Lines from the listing below that contain the string "correctly" are to be reported.
—————
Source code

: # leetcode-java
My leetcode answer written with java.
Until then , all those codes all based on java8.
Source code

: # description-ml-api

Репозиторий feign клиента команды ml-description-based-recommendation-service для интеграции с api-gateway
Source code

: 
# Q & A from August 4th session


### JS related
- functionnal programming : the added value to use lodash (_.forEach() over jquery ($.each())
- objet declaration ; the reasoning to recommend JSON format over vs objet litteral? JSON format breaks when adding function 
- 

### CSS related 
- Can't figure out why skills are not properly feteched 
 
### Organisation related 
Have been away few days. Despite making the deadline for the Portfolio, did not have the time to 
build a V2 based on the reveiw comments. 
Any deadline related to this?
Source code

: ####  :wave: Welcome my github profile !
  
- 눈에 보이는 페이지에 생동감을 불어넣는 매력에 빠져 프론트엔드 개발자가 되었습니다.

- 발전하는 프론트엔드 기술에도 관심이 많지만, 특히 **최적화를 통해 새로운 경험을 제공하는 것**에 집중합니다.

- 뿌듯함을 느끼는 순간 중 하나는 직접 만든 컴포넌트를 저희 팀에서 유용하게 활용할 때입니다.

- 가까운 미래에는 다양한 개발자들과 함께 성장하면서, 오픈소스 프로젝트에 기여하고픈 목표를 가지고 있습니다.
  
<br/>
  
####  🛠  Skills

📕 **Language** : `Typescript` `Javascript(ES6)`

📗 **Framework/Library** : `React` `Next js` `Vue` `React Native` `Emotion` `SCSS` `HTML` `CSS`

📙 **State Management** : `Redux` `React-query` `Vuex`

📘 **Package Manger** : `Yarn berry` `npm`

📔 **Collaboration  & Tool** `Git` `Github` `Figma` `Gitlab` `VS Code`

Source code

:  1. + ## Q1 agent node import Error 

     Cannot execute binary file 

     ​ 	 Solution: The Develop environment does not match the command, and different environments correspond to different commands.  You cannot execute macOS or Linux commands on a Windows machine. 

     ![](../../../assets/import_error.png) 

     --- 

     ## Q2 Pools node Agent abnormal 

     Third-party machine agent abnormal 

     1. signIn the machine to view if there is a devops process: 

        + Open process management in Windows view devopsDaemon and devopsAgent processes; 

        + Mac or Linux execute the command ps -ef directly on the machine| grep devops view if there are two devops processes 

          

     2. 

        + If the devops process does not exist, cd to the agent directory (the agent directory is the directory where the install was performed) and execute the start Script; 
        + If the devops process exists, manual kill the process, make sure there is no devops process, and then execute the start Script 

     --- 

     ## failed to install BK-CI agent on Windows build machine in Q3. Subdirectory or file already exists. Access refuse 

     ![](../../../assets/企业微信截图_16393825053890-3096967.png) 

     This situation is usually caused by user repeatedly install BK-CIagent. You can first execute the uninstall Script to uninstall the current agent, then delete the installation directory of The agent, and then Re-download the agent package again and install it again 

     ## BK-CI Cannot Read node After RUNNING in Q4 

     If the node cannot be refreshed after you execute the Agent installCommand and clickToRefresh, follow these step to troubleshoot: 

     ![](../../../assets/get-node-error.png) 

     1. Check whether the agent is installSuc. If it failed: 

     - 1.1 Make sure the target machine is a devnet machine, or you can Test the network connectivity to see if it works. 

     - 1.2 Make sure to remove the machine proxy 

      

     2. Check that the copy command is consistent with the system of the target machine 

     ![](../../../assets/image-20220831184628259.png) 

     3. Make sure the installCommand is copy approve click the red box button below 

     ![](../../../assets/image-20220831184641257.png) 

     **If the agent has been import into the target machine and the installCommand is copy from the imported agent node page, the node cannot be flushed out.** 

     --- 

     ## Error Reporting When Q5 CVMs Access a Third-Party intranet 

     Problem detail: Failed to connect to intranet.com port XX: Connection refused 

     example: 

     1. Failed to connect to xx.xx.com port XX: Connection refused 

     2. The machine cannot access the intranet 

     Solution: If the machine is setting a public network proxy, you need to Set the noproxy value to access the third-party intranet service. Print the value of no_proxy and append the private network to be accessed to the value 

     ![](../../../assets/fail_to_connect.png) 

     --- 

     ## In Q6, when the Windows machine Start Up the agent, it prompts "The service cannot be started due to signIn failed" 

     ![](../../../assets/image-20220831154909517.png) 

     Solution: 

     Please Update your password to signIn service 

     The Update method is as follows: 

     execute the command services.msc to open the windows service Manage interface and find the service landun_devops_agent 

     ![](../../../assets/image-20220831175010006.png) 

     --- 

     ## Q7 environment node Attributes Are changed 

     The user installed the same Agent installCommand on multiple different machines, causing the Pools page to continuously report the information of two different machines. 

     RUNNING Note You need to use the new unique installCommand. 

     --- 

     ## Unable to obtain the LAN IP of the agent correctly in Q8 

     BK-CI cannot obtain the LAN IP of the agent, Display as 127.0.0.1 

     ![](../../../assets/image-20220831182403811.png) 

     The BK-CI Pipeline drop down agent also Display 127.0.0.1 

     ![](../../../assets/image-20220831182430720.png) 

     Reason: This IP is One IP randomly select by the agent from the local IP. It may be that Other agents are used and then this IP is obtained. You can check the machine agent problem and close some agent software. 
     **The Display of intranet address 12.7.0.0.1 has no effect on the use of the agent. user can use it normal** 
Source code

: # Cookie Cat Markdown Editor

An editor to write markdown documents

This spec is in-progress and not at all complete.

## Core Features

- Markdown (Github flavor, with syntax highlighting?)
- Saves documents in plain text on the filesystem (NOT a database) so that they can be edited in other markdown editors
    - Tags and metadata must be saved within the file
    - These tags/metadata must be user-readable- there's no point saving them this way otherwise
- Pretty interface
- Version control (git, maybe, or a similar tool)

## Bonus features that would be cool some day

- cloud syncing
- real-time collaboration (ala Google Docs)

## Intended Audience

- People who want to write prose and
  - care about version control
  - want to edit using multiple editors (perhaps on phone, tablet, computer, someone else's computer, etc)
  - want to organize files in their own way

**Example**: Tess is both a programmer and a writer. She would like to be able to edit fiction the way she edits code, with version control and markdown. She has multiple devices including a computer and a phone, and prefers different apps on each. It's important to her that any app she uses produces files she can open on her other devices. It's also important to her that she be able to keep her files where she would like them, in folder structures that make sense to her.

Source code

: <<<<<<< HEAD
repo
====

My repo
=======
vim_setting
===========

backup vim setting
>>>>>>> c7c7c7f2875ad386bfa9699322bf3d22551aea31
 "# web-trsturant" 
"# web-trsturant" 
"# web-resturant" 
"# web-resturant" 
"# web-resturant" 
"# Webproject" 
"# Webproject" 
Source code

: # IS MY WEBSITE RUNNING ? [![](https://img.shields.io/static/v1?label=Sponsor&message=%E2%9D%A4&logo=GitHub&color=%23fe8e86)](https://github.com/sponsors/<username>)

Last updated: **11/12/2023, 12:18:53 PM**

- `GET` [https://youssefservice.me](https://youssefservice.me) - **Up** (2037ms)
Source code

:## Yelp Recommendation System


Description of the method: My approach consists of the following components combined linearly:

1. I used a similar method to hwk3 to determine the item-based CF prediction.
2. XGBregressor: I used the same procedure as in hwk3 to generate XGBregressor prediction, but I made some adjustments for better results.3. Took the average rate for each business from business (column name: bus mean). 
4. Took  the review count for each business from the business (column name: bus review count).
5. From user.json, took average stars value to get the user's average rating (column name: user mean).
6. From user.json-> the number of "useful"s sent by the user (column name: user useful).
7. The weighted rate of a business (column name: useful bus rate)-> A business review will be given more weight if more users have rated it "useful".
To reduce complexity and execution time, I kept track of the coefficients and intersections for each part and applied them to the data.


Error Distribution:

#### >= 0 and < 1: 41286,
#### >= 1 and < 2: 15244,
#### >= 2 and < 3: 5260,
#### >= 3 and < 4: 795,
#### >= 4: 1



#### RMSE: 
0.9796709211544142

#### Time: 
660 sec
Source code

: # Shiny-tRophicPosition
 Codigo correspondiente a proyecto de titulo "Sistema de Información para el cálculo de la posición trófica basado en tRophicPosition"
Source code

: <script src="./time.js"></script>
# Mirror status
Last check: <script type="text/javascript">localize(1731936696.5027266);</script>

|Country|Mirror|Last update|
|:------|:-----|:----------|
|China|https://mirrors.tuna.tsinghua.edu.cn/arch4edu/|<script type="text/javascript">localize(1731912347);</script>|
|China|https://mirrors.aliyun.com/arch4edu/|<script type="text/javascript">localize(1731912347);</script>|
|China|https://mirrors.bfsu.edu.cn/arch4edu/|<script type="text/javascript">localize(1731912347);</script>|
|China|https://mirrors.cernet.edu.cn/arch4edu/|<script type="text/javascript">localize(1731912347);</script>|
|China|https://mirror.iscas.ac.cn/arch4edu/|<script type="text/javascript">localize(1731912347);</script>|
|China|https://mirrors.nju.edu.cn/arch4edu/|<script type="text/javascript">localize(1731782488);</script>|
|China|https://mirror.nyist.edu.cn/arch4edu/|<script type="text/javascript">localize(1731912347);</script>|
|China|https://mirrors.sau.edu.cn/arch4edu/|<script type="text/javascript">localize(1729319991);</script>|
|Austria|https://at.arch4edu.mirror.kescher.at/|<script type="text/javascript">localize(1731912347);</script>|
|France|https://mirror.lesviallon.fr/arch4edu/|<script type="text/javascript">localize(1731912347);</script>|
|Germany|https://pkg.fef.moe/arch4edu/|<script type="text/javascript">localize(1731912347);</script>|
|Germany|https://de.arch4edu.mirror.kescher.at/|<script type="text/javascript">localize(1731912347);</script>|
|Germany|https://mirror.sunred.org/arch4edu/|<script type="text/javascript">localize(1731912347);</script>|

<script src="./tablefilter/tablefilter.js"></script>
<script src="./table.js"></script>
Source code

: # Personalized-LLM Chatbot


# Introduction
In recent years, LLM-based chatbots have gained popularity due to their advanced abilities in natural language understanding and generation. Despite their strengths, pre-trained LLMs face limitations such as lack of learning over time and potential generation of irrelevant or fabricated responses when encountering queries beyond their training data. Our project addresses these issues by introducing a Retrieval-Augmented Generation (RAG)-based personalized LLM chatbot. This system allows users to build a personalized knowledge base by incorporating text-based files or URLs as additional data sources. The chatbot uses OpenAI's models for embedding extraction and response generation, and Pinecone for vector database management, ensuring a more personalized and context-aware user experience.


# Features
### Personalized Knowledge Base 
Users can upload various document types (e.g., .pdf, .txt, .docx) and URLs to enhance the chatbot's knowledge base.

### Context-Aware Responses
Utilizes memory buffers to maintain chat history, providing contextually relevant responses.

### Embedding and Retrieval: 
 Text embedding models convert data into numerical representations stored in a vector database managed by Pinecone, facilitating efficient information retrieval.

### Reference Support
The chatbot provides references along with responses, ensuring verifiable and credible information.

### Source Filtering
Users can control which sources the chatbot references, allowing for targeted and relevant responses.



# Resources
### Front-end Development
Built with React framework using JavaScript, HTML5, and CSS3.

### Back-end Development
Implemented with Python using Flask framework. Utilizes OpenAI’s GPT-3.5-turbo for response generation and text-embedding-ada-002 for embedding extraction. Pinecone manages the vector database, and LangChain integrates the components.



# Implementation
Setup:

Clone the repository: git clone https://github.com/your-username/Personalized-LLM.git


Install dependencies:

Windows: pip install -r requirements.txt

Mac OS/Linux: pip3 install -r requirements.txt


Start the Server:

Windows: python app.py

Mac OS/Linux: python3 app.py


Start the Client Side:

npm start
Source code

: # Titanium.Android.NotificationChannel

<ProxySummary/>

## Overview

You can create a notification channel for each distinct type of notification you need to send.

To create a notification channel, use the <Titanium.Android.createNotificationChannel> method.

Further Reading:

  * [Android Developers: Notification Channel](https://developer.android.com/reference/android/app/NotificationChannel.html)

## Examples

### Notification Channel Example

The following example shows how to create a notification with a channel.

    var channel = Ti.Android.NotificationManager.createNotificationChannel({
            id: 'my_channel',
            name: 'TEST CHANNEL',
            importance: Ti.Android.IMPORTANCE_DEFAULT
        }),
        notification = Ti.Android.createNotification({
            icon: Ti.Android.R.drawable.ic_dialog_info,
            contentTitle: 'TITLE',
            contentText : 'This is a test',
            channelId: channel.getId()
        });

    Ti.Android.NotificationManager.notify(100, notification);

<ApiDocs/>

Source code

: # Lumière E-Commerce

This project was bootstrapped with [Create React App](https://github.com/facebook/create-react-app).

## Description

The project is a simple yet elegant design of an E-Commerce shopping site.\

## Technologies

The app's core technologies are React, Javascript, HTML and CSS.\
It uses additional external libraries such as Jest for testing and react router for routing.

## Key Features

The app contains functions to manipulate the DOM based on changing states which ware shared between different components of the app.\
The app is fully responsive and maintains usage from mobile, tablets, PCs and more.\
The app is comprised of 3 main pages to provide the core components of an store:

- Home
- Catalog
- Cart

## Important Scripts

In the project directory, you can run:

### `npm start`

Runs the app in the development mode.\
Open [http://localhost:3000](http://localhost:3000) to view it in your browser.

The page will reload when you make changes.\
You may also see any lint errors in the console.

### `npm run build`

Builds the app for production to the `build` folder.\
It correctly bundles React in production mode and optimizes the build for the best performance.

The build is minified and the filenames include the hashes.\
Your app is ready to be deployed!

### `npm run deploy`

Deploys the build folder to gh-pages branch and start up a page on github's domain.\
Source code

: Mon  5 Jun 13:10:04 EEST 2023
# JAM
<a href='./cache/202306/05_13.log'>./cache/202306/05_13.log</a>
—————
-- Response for this exercise --
     ## Unable to obtain the LAN IP of the agent correctly in Q8 
It correctly bundles React in production mode and optimizes the build for the best performance.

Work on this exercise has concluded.